# DATA FOR PROCESSING
|---|

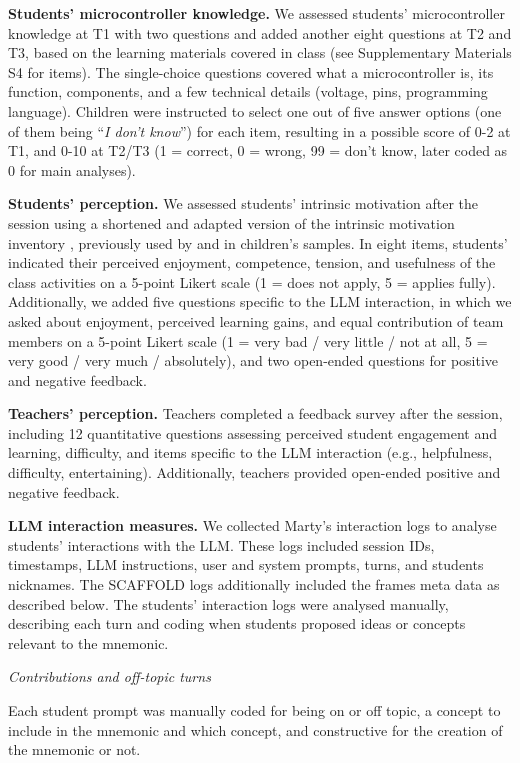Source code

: \documentclass[fleqn,10pt]{wlscirep}
\begin{document}
\textbf{Students' microcontroller knowledge.} We assessed students' microcontroller knowledge at T1 with two questions and added another eight questions at T2 and T3, based on the learning materials covered in class (see Supplementary Materials S4 for items). The single-choice questions covered what a microcontroller is, its function, components, and a few technical details (voltage, pins, programming language). Children were instructed to select one out of five answer options (one of them being ``\textit{I don't know}'') for each item, resulting in a possible score of 0-2 at T1, and 0-10 at T2/T3 (1 = correct, 0 = wrong, 99 = don't know, later coded as 0 for main analyses).

\textbf{Students' perception.} We assessed students' intrinsic motivation after the session using a shortened and adapted version of the intrinsic motivation inventory \cite{Deci1985, Wilde2009}, previously used by \cite{Heindl2020} and \cite{Rollke2022} in children's samples. In eight items, students' indicated their perceived enjoyment, competence, tension, and usefulness of the class activities on a 5-point Likert scale (1 = does not apply, 5 = applies fully). Additionally, we added five questions specific to the LLM interaction, in which we asked about enjoyment, perceived learning gains, and equal contribution of team members on a 5-point Likert scale (1 = very bad / very little / not at all, 5 = very good / very much / absolutely), and two open-ended questions for positive and negative feedback.

\textbf{Teachers' perception.} Teachers completed a feedback survey after the session, including 12 quantitative questions assessing perceived student engagement and learning, difficulty, and items specific to the LLM interaction (e.g., helpfulness, difficulty, entertaining). Additionally, teachers provided open-ended positive and negative feedback.

\textbf{LLM interaction measures.} We collected Marty's interaction logs to analyse students' interactions with the LLM. These logs included session IDs, timestamps, LLM instructions, user and system prompts, turns, and students nicknames. The SCAFFOLD logs additionally included the frames meta data as described below. The students' interaction logs were analysed manually, describing each turn and coding when students proposed ideas or concepts relevant to the mnemonic.

\textit{Contributions and off-topic turns}

Each student prompt was manually coded for being on or off topic, a concept to include in the mnemonic and which concept, and constructive for the creation of the mnemonic or not.
\end{document}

|---|

# WHAT YOU HAVE TO DO
Only the text of the listing above should be copied, exactly and with pictures left out.

# RESULT FOR THIS EXERCISE
Source code

: \documentclass[fleqn,10pt]{wlscirep}
\begin{document}
\textbf{Students' microcontroller knowledge.} We assessed students' microcontroller knowledge at T1 with two questions and added another eight questions at T2 and T3, based on the learning materials covered in class (see Supplementary Materials S4 for items). The single-choice questions covered what a microcontroller is, its function, components, and a few technical details (voltage, pins, programming language). Children were instructed to select one out of five answer options (one of them being ``\textit{I don't know}'') for each item, resulting in a possible score of 0-2 at T1, and 0-10 at T2/T3 (1 = correct, 0 = wrong, 99 = don't know, later coded as 0 for main analyses).

\textbf{Students' perception.} We assessed students' intrinsic motivation after the session using a shortened and adapted version of the intrinsic motivation inventory \cite{Deci1985, Wilde2009}, previously used by \cite{Heindl2020} and \cite{Rollke2022} in children's samples. In eight items, students' indicated their perceived enjoyment, competence, tension, and usefulness of the class activities on a 5-point Likert scale (1 = does not apply, 5 = applies fully). Additionally, we added five questions specific to the LLM interaction, in which we asked about enjoyment, perceived learning gains, and equal contribution of team members on a 5-point Likert scale (1 = very bad / very little / not at all, 5 = very good / very much / absolutely), and two open-ended questions for positive and negative feedback.

\textbf{Teachers' perception.} Teachers completed a feedback survey after the session, including 12 quantitative questions assessing perceived student engagement and learning, difficulty, and items specific to the LLM interaction (e.g., helpfulness, difficulty, entertaining). Additionally, teachers provided open-ended positive and negative feedback.

\textbf{LLM interaction measures.} We collected Marty's interaction logs to analyse students' interactions with the LLM. These logs included session IDs, timestamps, LLM instructions, user and system prompts, turns, and students nicknames. The SCAFFOLD logs additionally included the frames meta data as described below. The students' interaction logs were analysed manually, describing each turn and coding when students proposed ideas or concepts relevant to the mnemonic.

\textit{Contributions and off-topic turns}

Each student prompt was manually coded for being on or off topic, a concept to include in the mnemonic and which concept, and constructive for the creation of the mnemonic or not.
\end{document}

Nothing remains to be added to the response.